Before investing in a 529 Plan, seniors should consider the Medicaid ramifications. As you may or may not know, account owners retain control of funds within a 529 Plan even after the beneficiary turns 18. This retained ownership means that money in a 529 Plan is a countable asset. If something were to happen and you needed nursing home care, all money within a 529 Plan would need to be exhausted before Medicaid would pay the nursing home bills. Exhausting this account means not only liquidating a dedicated college fund, but also subjecting your gains to taxes and a 10% penalty.

A potential solution to this problem is to transfer ownership of the account to the child’s parents, but this is considered a transfer of assets that triggers a Medicaid penalty period. This period is determined by how much you transfer and what Medicaid determines to be the average private pay cost for a nursing home in your state.
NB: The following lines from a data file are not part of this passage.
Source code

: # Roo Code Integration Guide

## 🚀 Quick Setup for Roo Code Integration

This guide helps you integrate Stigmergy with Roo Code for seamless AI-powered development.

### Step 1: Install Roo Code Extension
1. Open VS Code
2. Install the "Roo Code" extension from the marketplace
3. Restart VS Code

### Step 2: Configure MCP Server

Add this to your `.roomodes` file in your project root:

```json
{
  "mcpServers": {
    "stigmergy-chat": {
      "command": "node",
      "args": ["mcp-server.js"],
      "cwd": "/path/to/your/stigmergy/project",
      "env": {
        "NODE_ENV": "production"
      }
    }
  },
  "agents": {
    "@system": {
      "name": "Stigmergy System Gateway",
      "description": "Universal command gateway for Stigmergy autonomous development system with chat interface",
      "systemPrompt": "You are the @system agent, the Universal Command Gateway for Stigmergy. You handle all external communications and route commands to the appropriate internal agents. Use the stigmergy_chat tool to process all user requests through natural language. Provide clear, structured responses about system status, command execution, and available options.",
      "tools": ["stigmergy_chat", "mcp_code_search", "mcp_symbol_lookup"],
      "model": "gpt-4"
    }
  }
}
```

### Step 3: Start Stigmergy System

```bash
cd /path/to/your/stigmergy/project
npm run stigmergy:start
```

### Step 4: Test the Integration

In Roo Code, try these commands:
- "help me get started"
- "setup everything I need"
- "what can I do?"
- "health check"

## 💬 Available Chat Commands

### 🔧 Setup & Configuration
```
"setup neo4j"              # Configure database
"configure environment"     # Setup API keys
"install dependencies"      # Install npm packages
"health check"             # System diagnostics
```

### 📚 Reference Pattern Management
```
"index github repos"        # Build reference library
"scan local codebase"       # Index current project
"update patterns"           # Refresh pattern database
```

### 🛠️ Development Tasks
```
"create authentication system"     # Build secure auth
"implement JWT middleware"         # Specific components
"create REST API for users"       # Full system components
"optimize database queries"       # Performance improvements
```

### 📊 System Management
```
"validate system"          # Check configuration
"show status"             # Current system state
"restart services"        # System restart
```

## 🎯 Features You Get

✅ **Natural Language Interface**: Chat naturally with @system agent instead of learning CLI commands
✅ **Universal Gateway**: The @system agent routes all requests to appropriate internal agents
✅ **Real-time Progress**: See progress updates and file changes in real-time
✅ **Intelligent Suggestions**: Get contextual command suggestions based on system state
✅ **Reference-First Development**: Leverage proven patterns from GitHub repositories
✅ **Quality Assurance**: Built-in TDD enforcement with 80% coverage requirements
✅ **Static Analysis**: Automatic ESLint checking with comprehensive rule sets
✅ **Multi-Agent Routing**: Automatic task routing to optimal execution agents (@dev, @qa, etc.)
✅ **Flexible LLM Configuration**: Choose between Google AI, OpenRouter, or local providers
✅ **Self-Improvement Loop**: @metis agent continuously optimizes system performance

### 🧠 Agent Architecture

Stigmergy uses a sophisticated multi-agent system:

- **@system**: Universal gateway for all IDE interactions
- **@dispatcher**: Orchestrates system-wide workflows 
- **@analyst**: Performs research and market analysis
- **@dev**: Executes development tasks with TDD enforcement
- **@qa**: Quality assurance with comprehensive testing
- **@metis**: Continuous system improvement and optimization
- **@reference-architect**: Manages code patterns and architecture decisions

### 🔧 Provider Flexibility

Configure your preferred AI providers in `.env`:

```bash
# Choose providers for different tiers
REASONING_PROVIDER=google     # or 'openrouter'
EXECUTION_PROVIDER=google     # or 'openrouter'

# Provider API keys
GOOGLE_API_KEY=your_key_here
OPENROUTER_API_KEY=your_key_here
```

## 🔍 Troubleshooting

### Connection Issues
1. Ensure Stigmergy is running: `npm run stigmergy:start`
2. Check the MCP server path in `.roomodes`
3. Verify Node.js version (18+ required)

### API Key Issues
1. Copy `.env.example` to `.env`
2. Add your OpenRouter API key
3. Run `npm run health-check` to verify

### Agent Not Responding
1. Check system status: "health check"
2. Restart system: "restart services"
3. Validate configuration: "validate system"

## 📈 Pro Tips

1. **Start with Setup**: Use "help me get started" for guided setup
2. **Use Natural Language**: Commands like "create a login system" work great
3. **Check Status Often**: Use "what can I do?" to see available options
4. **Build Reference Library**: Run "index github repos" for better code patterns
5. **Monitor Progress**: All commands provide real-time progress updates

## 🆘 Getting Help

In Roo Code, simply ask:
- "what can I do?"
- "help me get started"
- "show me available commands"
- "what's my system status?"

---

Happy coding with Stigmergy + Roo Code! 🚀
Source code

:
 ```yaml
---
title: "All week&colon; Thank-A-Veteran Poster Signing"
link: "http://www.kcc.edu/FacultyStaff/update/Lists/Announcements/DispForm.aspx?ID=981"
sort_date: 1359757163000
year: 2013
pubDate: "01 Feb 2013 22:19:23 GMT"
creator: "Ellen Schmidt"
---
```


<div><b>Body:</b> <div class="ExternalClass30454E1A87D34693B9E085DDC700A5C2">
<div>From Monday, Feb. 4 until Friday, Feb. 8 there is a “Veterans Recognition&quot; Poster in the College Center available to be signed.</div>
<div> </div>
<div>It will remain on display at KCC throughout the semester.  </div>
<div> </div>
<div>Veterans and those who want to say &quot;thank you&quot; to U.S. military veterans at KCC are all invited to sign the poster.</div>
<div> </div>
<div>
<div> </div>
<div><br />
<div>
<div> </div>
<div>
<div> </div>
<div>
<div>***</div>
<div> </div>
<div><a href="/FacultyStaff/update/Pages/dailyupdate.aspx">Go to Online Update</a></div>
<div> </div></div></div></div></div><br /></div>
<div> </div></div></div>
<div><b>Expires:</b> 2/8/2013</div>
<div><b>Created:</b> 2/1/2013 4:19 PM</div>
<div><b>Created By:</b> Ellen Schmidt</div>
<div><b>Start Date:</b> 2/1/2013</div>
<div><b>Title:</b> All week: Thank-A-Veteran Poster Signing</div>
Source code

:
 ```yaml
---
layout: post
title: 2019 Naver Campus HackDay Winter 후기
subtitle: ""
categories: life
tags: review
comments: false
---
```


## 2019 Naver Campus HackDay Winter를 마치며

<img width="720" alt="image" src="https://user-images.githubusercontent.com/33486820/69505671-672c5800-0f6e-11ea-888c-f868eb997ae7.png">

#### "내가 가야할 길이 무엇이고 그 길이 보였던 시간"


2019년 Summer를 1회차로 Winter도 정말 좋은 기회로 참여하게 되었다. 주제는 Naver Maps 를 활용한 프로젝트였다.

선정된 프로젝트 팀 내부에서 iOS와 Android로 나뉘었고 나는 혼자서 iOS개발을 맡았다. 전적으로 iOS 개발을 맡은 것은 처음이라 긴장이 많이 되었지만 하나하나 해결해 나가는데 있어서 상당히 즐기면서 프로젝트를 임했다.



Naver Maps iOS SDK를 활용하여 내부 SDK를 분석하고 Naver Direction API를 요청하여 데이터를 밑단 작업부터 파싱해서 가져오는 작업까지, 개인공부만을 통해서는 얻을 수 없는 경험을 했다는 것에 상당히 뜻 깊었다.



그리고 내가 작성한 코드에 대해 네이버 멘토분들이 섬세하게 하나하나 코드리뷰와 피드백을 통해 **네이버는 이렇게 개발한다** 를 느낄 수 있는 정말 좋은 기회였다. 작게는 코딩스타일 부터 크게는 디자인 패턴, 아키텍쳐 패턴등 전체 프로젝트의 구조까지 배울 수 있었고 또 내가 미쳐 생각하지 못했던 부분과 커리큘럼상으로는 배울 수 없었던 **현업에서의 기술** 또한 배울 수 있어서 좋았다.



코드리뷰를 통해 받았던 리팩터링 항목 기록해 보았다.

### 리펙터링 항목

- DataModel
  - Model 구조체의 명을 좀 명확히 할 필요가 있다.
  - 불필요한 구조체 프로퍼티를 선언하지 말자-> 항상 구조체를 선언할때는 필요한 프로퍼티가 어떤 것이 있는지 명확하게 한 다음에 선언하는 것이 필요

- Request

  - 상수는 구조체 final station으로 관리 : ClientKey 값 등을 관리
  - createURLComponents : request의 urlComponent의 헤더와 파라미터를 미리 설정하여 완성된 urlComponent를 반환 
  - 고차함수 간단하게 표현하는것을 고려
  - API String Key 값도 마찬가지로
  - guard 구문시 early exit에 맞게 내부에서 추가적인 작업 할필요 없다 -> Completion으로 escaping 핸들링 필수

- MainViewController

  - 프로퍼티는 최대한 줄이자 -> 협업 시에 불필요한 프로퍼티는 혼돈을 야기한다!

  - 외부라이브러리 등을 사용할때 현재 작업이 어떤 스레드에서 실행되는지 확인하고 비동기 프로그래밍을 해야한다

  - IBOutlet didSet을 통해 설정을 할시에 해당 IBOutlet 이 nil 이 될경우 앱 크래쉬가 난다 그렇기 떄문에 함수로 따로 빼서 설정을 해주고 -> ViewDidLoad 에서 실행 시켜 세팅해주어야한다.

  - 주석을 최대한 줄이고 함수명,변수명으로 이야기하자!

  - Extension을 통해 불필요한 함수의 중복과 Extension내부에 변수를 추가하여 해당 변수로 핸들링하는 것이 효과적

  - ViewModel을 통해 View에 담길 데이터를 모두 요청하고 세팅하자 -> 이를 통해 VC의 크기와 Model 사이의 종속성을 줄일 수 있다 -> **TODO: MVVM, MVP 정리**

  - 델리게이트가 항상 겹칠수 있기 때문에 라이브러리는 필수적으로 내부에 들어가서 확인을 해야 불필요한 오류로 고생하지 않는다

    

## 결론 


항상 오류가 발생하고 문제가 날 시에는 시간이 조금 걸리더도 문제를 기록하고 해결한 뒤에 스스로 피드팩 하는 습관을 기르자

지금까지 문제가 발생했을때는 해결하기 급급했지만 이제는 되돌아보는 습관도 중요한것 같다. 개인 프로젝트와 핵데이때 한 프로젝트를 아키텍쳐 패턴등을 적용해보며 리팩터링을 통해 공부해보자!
So, if you transfer a 529 Plan with $50,000 in it, and Medicaid determines the average monthly cost of a nursing home in your state is $5,000, you will be ineligible for 10 months ($50,000/$5,000).

Financial Aid

This is the subject matter I get asked the most about from Grandparents. It is true, a 529 Plan owned by a Grandparent is not reported as an asset under the Free Application for Federal Student Aid (FAFSA). This does NOT mean it has no effect on financial aid for the student. Withdrawals taken and used for the beneficiary’s qualified higher education expenses will be treated as unearned income. Although there is an income protection allowance of $6,260 in 2014-15, any amount in excess of this will reduce the student’s financial aid package by 50% of the distribution amount; nearly 10x harsher treatment than if the parent was the account owner.

There are ways to plan around this however. Obviously, if the family is not planning on applying for financial aid, or is phased out due to their income, this is not a problem. Also, if the account has a value of less than $25,040 (assuming the student has no other income) there shouldn’t be any worries. Just remove an amount each year equal to or less than the income protection allowance and it will be ignored from determining financial aid. The last way is to wait until the final year of college to take a distribution. Since the beneficiary will not need to apply for financial aid the next year, there will be no negative impact.

I’d never tell a grandparent who calls me that saving for their grandchildren’s college is a bad idea. But there are definitely more pieces to consider when making an investment like this if they plan on being the account owner.